Sex ratios in the two Germanies: a test of the economic stress hypothesis

Ralph A. Catalano

University of California at Berkeley, School of Public Health, University of California at Berkeley, Berkeley, CA 94720, USA e-mail: rayc{at}uclink4.berkeley.edu

BACKGROUND: Literature describing temporal variation in the secondary sex ratio among humans reports an association between population stressors and declines in the odds of male birth. Explanations of this phenomenon draw on reports that stressed females spontaneously abort male more than female fetuses, and that stressed males exhibit reduced sperm motility.
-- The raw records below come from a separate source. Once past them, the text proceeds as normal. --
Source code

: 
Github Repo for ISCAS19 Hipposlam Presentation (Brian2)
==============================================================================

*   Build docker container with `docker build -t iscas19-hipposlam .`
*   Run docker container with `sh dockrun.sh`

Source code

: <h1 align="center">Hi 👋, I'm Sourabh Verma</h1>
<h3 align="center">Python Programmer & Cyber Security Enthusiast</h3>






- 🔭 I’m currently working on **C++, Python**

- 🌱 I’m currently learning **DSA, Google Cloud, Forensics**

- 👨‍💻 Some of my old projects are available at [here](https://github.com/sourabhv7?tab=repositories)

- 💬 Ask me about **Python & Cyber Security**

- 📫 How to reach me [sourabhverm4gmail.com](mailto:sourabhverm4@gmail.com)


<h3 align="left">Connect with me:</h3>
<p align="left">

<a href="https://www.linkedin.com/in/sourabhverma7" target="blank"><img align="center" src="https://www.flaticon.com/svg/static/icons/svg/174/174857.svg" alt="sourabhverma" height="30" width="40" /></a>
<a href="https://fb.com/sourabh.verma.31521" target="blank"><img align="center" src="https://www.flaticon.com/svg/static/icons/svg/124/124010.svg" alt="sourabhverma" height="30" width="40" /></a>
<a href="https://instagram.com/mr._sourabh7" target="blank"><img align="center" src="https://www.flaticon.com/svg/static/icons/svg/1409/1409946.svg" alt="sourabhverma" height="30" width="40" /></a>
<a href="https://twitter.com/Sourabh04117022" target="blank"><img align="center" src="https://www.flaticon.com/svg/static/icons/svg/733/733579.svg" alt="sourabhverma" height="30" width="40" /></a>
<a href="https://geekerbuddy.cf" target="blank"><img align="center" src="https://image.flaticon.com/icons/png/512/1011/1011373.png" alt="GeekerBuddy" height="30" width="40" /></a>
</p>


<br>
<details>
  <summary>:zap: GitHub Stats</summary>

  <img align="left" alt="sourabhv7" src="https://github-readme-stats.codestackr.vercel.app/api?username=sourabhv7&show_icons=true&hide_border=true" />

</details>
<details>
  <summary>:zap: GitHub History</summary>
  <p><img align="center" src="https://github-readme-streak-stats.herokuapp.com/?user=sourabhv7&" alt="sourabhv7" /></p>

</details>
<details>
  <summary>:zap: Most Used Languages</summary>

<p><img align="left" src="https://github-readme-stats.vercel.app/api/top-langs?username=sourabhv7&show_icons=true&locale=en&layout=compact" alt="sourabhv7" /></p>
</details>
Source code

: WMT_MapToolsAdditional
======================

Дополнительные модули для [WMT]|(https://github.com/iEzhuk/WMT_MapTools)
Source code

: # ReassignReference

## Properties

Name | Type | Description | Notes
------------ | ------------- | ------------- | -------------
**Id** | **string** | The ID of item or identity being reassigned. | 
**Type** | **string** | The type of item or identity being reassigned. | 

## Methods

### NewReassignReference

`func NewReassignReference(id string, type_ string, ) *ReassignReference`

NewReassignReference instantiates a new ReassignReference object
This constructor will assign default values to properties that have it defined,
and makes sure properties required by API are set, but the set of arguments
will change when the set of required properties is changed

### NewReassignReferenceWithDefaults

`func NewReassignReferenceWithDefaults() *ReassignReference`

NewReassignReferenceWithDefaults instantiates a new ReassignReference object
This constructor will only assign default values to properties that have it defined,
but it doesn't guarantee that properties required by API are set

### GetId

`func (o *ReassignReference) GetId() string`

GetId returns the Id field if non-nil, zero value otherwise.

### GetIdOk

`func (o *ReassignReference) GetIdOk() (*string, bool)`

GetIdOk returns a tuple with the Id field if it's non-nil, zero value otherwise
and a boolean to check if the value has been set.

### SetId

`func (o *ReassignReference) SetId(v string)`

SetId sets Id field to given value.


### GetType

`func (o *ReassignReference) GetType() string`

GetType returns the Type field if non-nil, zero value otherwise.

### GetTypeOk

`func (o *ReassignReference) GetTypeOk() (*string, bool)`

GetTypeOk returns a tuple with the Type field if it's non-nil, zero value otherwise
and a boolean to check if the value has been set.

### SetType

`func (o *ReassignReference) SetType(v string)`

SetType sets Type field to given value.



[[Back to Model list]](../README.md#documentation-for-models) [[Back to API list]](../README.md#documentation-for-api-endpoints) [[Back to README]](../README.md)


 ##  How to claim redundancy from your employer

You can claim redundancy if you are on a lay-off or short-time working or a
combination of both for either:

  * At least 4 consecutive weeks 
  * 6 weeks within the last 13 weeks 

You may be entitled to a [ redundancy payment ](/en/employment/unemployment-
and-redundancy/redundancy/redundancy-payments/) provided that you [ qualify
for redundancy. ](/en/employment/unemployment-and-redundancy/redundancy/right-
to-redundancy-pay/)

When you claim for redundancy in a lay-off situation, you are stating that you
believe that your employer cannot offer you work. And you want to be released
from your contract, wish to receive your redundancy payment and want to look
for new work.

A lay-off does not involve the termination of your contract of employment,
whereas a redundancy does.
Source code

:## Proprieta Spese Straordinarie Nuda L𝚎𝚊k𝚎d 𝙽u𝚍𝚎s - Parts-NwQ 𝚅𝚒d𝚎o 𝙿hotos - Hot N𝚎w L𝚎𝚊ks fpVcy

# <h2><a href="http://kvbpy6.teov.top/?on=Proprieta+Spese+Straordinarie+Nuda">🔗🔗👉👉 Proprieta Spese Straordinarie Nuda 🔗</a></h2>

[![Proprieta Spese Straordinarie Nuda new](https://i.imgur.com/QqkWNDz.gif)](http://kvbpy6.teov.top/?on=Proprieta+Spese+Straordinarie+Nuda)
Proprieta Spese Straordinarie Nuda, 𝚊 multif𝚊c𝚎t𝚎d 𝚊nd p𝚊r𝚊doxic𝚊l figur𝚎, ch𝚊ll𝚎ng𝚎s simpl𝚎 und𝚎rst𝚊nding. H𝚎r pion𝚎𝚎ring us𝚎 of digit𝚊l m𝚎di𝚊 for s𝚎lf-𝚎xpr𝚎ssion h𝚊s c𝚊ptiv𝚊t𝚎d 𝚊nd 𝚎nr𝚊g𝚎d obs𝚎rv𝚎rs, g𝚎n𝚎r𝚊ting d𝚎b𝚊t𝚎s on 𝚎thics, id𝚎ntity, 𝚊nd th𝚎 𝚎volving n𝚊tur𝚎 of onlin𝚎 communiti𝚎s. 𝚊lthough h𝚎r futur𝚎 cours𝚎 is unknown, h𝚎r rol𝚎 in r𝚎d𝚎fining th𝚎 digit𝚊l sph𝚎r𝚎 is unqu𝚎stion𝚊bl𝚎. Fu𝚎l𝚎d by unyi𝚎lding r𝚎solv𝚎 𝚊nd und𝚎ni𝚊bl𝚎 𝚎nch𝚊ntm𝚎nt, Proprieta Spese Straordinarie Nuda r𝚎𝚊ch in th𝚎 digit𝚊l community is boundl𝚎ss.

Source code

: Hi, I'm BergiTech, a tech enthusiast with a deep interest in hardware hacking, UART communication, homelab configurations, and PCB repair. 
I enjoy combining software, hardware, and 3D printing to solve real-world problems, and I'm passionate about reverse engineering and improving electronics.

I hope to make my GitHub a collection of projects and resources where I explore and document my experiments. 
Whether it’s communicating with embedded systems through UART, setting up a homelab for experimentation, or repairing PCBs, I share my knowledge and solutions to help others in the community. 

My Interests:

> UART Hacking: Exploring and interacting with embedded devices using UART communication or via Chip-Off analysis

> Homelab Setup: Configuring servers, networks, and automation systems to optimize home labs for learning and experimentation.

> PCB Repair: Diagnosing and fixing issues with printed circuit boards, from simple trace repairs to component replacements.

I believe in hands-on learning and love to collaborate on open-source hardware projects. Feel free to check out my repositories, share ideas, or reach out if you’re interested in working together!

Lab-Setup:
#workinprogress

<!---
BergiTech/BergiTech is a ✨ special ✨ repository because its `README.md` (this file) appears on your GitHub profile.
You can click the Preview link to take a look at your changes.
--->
This work has led to the argument that population stress induced by a declining economy reduces the human sex ratio. No direct test of this hypothesis appears in the literature. Here, a test is offered based on a comparison of the sex ratio in East and West Germany for the years 1946 to 1999. The theory suggests that the East German sex ratio should be lower in 1991, when East Germany’s economy collapsed, than expected from its own history and from the sex ratio in West Germany. METHODS: The hypothesis is tested using time-series modelling methods. RESULTS: The data support the hypothesis. The sex ratio in East Germany was at its lowest in 1991. CONCLUSION: This first direct test supports the hypothesis that economic decline reduces the human sex ratio.